§ **WORK TASK**
Locate the word "free" in the entries below, then gather every line that holds it.

[Opening RECORDS section]

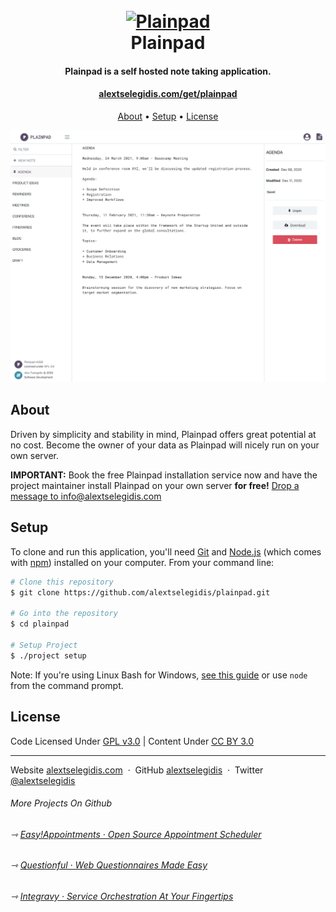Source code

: <h1 align="center">
    <br>
    <a href="https://alextselegidis.com/get/plainpad">
        <img src="https://raw.githubusercontent.com/alextselegidis/plainpad/master/logo.png" alt="Plainpad" width="200">
    </a>
    <br>
    Plainpad
    <br>
</h1>

<h4 align="center">
    Plainpad is a self hosted note taking application.
</h4>

<h4 align="center">
    <a href="https://alextselegidis.com/get/plainpad">alextselegidis.com/get/plainpad</a>
</h4>

<p align="center">
  <a href="#about">About</a> •
  <a href="#setup">Setup</a> •
  <a href="#license">License</a>
</p>

![screenshot](screenshot.png)

## About

Driven by simplicity and stability in mind, Plainpad offers great potential at no cost. Become the owner of 
your data as Plainpad will nicely run on your own server. 

**IMPORTANT:** Book the free Plainpad installation service now and have the project maintainer install Plainpad on your 
own server **for free!** [Drop a message to info@alextselegidis.com](mailto:info@alextselegidis.com?subject=Plainpad%20Installation%20Service&body=I%20would%20like%20to%20book%20the%20Plainpad%20Installation%20Service.) 

## Setup

To clone and run this application, you'll need [Git](https://git-scm.com) and [Node.js](https://nodejs.org/en/download/) 
(which comes with [npm](http://npmjs.com)) installed on your computer. From your command line:

```bash
# Clone this repository
$ git clone https://github.com/alextselegidis/plainpad.git

# Go into the repository
$ cd plainpad

# Setup Project
$ ./project setup
```

Note: If you're using Linux Bash for Windows, [see this guide](https://www.howtogeek.com/261575/how-to-run-graphical-linux-desktop-applications-from-windows-10s-bash-shell/) or use `node` from the command prompt.


## License 

Code Licensed Under [GPL v3.0](https://www.gnu.org/licenses/gpl-3.0.en.html) | Content Under [CC BY 3.0](https://creativecommons.org/licenses/by/3.0/)

---

Website [alextselegidis.com](https://alextselegidis.com) &nbsp;&middot;&nbsp;
GitHub [alextselegidis](https://github.com/alextselegidis) &nbsp;&middot;&nbsp;
Twitter [@alextselegidis](https://twitter.com/AlexTselegidis)

###### More Projects On Github
###### ⇾ [Easy!Appointments &middot; Open Source Appointment Scheduler](https://github.com/alextselegidis/easyappointments)
###### ⇾ [Questionful &middot; Web Questionnaires Made Easy](https://github.com/alextselegidis/questionful)
###### ⇾ [Integravy &middot; Service Orchestration At Your Fingertips](https://github.com/alextselegidis/integravy)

[Closing RECORDS section]

§ **TASK RESPONSE**
**IMPORTANT:** Book the free Plainpad installation service now and have the project maintainer install Plainpad on your 
own server **for free!** [Drop a message to info@alextselegidis.com](mailto:info@alextselegidis.com?subject=Plainpad%20Installation%20Service&body=I%20would%20like%20to%20book%20the%20Plainpad%20Installation%20Service.) 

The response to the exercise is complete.